By Miguel Ángel Ariza

Perhaps the only thing you need to get that Johnny Thunders tone is anything looking like a pickup plugged into anything similar to a pickup plugged into a potentiometer knob set to full volume...but remember, that won’t even come close to what you’ll need to be Johnny Thunders; and that’s something that the innumerable imitators of our today’s protagonist have had hard time learning about since he lit up the stages in the East coast of the USA back in the 70’s alongside the New York Dolls.

However, we want to analyse that tone because we are Guitars Exchange and we need to shine a bit of light on those new imitators, yes, he still has imitators , and we want to go beyond the flashy new leather jacket and the perfectly ripped t-shirts that were secretly bought in a large department stores, we want  to make it easy for these young fellows to find the gear of the guy who now shows them the way... and while we’re at it, we offer this as service to all lovers of that first punk rocker who knows what the sound of a pissed off guitar is really like.     
 
Basically we link the image of Thunders with the single P-90 pickup Gibson Les Paul T.V. With or without stickers and with a relic based on abusing this guitar show after show, that chunk of wood, and the sound that came out of it could well deserve him the honour of being the creator of a new style called punk which would shake the whole world at the time, and whose seismic movements are still felt today.    

But what we’ve been able to verify is that it wasn’t that guitar he used on his first album, New York Dolls, but rather a single cutaway Gibson Les Paul Special
with 2 pickups in place of one; so for our guy from Queens to get that sound that he wanted it was evident that he had one too many pickups, and some other potentiometer knob, so he ended up going for the simplest model, two of which he may have played mainly throughout the years, both models from the late 50s.
   

His most distorted sounds came not from pedals but rather by cracked up the amplifier volume.

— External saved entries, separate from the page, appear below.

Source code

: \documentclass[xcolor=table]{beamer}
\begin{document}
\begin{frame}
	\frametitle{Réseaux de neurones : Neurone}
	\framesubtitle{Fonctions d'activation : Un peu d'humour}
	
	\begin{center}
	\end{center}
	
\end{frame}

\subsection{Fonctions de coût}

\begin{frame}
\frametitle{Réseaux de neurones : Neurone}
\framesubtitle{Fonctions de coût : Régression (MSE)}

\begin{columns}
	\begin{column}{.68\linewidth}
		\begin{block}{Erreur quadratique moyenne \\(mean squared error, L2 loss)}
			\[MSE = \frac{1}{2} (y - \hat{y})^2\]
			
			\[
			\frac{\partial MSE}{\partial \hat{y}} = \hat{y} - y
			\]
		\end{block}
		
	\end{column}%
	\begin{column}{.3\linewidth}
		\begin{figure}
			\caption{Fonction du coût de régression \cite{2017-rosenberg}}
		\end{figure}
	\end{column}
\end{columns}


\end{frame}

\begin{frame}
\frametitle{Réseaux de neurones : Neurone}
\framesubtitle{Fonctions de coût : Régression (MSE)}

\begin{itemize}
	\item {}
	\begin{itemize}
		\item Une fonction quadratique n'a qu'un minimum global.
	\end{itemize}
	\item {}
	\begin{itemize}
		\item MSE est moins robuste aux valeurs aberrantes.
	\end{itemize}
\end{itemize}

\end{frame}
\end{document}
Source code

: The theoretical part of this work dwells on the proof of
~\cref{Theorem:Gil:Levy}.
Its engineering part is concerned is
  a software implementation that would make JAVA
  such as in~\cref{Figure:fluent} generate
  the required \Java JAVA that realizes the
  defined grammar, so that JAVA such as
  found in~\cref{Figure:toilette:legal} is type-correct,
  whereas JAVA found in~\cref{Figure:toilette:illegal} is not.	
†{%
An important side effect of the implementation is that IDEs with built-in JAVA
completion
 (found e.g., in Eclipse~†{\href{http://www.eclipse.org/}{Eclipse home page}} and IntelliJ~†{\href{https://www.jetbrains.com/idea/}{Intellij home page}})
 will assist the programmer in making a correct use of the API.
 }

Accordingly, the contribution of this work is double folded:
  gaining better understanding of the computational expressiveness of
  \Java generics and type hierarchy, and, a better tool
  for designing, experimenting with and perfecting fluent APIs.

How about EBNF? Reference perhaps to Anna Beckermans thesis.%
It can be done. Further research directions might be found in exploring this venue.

We have found many photos where we can see a few Fender Twin Reverb
and also some where you can clearly see a Marshall cabinet and head.
   

The Holy Trinity of Punk (the Ramones, Sex Pistols, and The Clash) made him a reference to imbue the material that made punk public enemy #1 in the late 70s. Little more can be said of the man who made a complete new generation believe that through attitude the world could be conquered and you could be someone in this music thing. They forgot that behind this Johnny Thunders attitude was a gigantic trove of talent... and that’s not something you can buy in a department store.